Op het moment dat aangever wegrende, merkte hij dat de jongens achter hem aan kwamen rennen. Tijdens het wegrennen viel aangever vlak voor de onderdoorgang op de grond. Toen hij op de grond lag kwamen de jongens om hem heen staan en werd aangever meerdere malen geschopt, vooral op zijn hoofd en bovenlichaam. Aangever bedekte zijn gezicht met zijn handen. Aangever is met een ambulance naar het ziekenhuis vervoerd.
Op de eerste hulp van het [ziekenhuis] is geconstateerd dat aangever een zwelling en een wond op zijn voorhoofd had en dat hij schaafwonden had aan zijn beide handen en rechterknie. Na een CT scan is inwendig letsel uitgesloten.
In de informatie van de huisarts van aangever staat onder 16 april 2020 ‘hersenschudding’ vermeld en onder 1 mei 2020 ‘borstkasklachten’.
De vriendin van aangever heeft de verklaring van aangever bevestigd. Zij heeft gezien dat een aantal trappen tegen het hoofd van aangever kwam.
De rechtbank moet de vraag beantwoorden of de verdachte betrokken is geweest bij de mishandeling van aangever, ten laste gelegd als openlijke geweldpleging.
Uit het dossier en het verhandelde op de zitting leidt de rechtbank het volgende af.
Getuigen en camerabeelden
Meerdere getuigen hebben de mishandeling gezien. [getuige 1] heeft verklaard dat hij de mishandeling vanaf zijn balkon aan de [straatnaam 4] heeft gezien en dat hij de mishandeling ook heeft gefilmd. Dit filmpje heeft hij met de politie gedeeld.Hij maakte de beelden tussen 15:04 en 15:20 uur.

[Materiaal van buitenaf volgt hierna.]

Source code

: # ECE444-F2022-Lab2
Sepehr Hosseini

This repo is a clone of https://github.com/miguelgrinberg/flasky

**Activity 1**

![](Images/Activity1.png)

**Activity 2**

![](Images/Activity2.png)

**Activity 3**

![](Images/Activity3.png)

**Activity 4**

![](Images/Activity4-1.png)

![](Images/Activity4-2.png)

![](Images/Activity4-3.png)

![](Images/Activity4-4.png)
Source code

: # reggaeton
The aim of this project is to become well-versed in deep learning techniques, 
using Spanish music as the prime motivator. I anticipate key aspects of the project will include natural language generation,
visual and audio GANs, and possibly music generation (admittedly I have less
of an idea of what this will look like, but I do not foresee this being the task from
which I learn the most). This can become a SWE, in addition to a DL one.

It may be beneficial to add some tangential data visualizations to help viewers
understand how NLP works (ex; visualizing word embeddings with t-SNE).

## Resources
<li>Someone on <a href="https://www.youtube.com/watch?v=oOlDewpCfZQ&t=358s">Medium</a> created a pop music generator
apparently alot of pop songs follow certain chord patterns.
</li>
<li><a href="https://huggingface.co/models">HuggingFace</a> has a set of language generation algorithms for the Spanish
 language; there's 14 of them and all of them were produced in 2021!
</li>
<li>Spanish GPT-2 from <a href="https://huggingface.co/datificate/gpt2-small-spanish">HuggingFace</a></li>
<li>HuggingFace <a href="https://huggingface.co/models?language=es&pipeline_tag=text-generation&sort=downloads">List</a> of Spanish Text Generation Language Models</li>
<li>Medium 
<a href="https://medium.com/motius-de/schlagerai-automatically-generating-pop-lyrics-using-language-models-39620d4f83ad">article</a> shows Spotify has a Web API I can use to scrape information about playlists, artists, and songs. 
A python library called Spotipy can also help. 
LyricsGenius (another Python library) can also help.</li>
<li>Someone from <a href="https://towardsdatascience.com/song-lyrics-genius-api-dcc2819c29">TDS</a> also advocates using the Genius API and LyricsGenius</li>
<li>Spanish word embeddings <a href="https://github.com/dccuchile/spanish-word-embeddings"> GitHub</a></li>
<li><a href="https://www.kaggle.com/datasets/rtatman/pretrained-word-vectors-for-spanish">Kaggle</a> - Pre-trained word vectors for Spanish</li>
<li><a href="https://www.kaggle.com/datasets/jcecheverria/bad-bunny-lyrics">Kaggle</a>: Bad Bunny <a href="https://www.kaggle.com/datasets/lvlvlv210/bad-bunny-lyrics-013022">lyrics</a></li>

[getuige 2] bevond zich op 25 maart 2020 omstreeks 15.30 uur in zijn woning aan de [straatnaam 4] en zag dat er op de bankjes vlakbij de [bijnaam brug] een groep van ongeveer tien jongeren zat en stond en dat de groep verspreid stond over het looppad. Dat pad loopt langs het water tussen een muur en oeverriet, parallel aan de [straatnaam 5] . Hij zag dat een man en een vrouw kwamen aanlopen en dat er niet voldoende ruimte was als ze zich moesten houden aan het 1,5 meter beleid. De man moest zich door de groep wurmen om erdoor te kunnen en hij de man hoorde schreeuwen: ‘ik vroeg alleen om voldoende afstand te houden’ of iets dergelijks en dat hij vervolgens zag dat een aantal jongeren van de groep jongens de man van achteren aan vielen en hem stompten. De man probeerde zich te verdedigen en rende weg richting de onderdoorgang bij [bijnaam brug] . Daar kwam de man ten val en zag de getuige dat er minstens vijf jongens tegen de man aanschopten toen hij op de grond lag. Hij zag dat de jongens met kracht schopten.
[getuige 3] heeft kort voor de mishandeling een foto gemaakt van een aantal jongens op en bij een van de bankjes langs het looppad.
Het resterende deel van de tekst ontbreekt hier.